The series has been criticized for becoming broader in tone and straining credibility, and the season shows strain in its later episodes. In giving Monk something to redeem in "Mr. Monk and the Astronaut," the writers may go too far with the character's screaming meemies, beginning with a laser-pointer freakout and ending with a warning against a camera flash ("retinal scarring"). Worse, the 12 Angry Men pastiche "Mr. Monk Gets Jury Duty" is chock-full of unrealistic plot conveniences. With viewers who have long-since caught on that every detail has a purpose, the job of the writer has only gotten tougher. Not all cases are created equal: some are fiendishly clever and reasonably airtight while others are either too transparent at the outset or don't hold water.

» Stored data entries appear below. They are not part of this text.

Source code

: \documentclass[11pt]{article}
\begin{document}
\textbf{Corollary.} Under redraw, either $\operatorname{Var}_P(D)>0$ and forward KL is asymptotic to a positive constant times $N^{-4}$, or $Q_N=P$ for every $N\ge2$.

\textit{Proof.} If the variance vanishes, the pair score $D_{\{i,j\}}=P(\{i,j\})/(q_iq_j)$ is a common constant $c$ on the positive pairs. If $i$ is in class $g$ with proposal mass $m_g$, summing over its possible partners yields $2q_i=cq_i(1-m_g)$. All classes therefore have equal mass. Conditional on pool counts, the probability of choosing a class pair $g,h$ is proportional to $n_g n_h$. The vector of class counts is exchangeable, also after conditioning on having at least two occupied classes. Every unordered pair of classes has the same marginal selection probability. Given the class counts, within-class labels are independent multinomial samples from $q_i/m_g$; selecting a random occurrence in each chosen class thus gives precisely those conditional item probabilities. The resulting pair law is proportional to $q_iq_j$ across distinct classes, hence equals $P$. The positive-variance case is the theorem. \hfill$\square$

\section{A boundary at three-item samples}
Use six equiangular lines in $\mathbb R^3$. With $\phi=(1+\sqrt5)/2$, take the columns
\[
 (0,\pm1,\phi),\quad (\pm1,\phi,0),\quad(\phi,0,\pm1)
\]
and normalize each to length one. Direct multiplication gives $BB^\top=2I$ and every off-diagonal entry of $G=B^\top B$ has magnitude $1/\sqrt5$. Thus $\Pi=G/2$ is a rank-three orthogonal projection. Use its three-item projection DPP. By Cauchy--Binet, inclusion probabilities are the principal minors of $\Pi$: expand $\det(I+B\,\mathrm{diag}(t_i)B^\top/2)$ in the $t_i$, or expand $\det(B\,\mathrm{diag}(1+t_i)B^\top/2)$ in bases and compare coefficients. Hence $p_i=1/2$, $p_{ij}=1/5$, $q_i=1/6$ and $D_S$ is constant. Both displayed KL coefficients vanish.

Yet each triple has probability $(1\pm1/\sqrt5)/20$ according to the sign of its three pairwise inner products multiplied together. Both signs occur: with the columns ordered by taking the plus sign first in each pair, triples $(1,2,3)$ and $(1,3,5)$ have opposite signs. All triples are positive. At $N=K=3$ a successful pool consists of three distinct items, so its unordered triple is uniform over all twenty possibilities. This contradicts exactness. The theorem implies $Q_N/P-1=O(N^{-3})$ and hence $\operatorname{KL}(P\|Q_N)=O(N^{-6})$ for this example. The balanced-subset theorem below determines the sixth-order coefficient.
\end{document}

Even when the writers cheat or get lazy, though, the series is never less than amusing, and in fact, the writers deserve credit for continuing to whip up entertaining iterations on the Monk formula (what happens when Monk gets sick? what if Monk had amnesia? what happens when Monk drinks?), while also winking at formula by devising creative variations on Monk's crime-solving "summations" ("Here's what happened..."). The cast has certainly hit its stride. Levine and Gray-Stanford are consistently amusing in their awkward interactions (the writers have obviously learned to relish this pairing), and despite the daunting task of filling Schram's position, Howard has proven to be a fine foil for the ever-inventive Shalhoub.

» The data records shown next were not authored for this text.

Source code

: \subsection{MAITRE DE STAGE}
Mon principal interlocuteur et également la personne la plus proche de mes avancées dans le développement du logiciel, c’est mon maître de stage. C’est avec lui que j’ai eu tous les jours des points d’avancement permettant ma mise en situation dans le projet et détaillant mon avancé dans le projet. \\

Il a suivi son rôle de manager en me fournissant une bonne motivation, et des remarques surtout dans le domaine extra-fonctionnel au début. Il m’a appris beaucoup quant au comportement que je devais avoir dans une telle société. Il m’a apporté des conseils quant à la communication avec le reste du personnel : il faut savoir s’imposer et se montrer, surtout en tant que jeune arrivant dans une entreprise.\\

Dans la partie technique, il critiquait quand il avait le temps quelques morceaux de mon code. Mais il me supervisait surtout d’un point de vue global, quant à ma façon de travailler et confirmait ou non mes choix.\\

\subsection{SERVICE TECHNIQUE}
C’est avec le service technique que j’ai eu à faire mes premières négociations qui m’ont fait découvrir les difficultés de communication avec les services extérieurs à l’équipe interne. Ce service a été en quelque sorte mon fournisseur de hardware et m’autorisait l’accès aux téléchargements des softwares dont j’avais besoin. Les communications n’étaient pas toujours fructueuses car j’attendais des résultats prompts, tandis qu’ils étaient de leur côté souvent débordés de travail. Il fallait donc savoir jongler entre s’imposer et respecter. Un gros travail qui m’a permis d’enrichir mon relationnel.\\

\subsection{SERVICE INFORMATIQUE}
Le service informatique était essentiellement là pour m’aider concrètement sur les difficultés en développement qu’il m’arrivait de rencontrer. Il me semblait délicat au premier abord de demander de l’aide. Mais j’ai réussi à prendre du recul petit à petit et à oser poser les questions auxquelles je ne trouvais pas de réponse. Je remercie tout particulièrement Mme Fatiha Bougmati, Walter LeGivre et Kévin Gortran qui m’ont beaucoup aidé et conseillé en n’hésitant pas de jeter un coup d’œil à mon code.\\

Excellent anamorphically enhanced transfers and a serviceable Dolby Digital 2.0 soundtrack comprise a fine presentation for all sixteen episodes of Monk's fourth season: "Mr. Monk and the Other Detective," "Mr. Monk Goes Home Again," "Mr. Monk Stays in Bed," "Mr. Monk Goes to the Office," "Mr. Monk Gets Drunk," "Mr. Monk and Mrs. Monk," "Mr. Monk Goes to a Wedding," "Mr. Monk and Little Monk," "Mr. Monk and the Secret Santa," "Mr. Monk Goes to a Fashion Show," "Mr. Monk Bumps His Head," "Mr. Monk and the Captain's Marriage," "Mr. Monk and the Big Reward," "Mr. Monk and the Astronaut," "Mr. Monk Goes to the Dentist," and "Mr. Monk Gets Jury Duty."
Disc one includes previews for Miami Vice, The Office, Dave Chappelle's Block Party, and Psych, but disc four houses the extras, a customary pair of short featurettes. "The Monk Writing Process" (14:28) is undoubtedly the best bonus feature yet included on a Monk season set, offering tantalizing glimpses into the writer's room as Breckman and his staff "break" the story "Mr. Monk and the Big Reward" (Tony Shalhoub and Traylor Howard also appear on camera to talk about the writing).

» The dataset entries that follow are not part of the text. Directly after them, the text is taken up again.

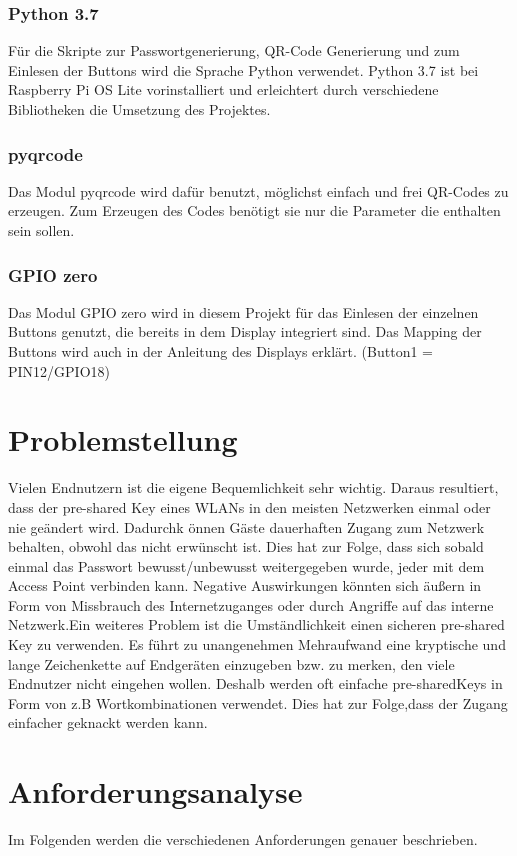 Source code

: \documentclass[a4paper,11pt,singlespacing]{article}
\begin{document}
    		\subsubsection{Python 3.7}
    			Für die Skripte zur Passwortgenerierung, QR-Code Generierung und zum Einlesen der Buttons wird die Sprache Python verwendet. Python 3.7 ist bei Raspberry Pi OS Lite  vorinstalliert und erleichtert durch verschiedene Bibliotheken die Umsetzung des Projektes.
    			\subsubsection{pyqrcode}
    				Das Modul pyqrcode wird dafür benutzt, möglichst einfach und frei QR-Codes zu erzeugen. Zum Erzeugen des Codes benötigt sie nur die Parameter die enthalten sein sollen. \cite{Quote_pyqrcode}
    			\subsubsection{GPIO zero}
    				Das Modul GPIO zero wird in diesem Projekt für das Einlesen der einzelnen Buttons genutzt, die bereits in dem Display integriert sind. Das Mapping der Buttons wird auch in der Anleitung des Displays erklärt. (Button1 = PIN12/GPIO18) \cite{Quote_gpio_zero}
    	
    	
    \section{Problemstellung}
    	Vielen Endnutzern ist die eigene Bequemlichkeit sehr wichtig. Daraus resultiert, dass der pre-shared Key eines WLANs in den meisten Netzwerken einmal oder nie geändert wird. Dadurchk önnen Gäste dauerhaften Zugang zum Netzwerk behalten, obwohl das nicht erwünscht ist. Dies hat zur Folge, dass sich sobald einmal das Passwort bewusst/unbewusst weitergegeben wurde, jeder mit dem Access Point verbinden kann. Negative Auswirkungen könnten sich äußern in Form von Missbrauch des Internetzuganges oder durch Angriffe auf das interne Netzwerk.Ein weiteres Problem ist die Umständlichkeit einen sicheren pre-shared Key zu verwenden. Es führt zu unangenehmen Mehraufwand eine kryptische und lange Zeichenkette auf Endgeräten einzugeben bzw. zu merken, den viele Endnutzer nicht eingehen wollen. Deshalb werden oft einfache pre-sharedKeys in Form von z.B Wortkombinationen verwendet. Dies hat zur Folge,dass der Zugang einfacher geknackt werden kann.
    	
   \section{Anforderungsanalyse}
    		Im Folgenden werden die verschiedenen Anforderungen genauer beschrieben.
\end{document}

"Jon Perkins Behind the Scenes?" (3:35) introduces the detective consultant who coaches the writers and actors in police procedure; unfortunately, we don't get to see him at work in this short piece (Shalhoub, Levine, and Gray-Stanford also provide brief comments). In a consumer friendly move, the set's four discs are housed in slimline cases; note, however, that the packaging has two errors, switching the order of the last two episodes and promising a featurette called "What Does It Take To Be a Writer for Monk?" rather than "Jon Perkins Behind the Scenes?".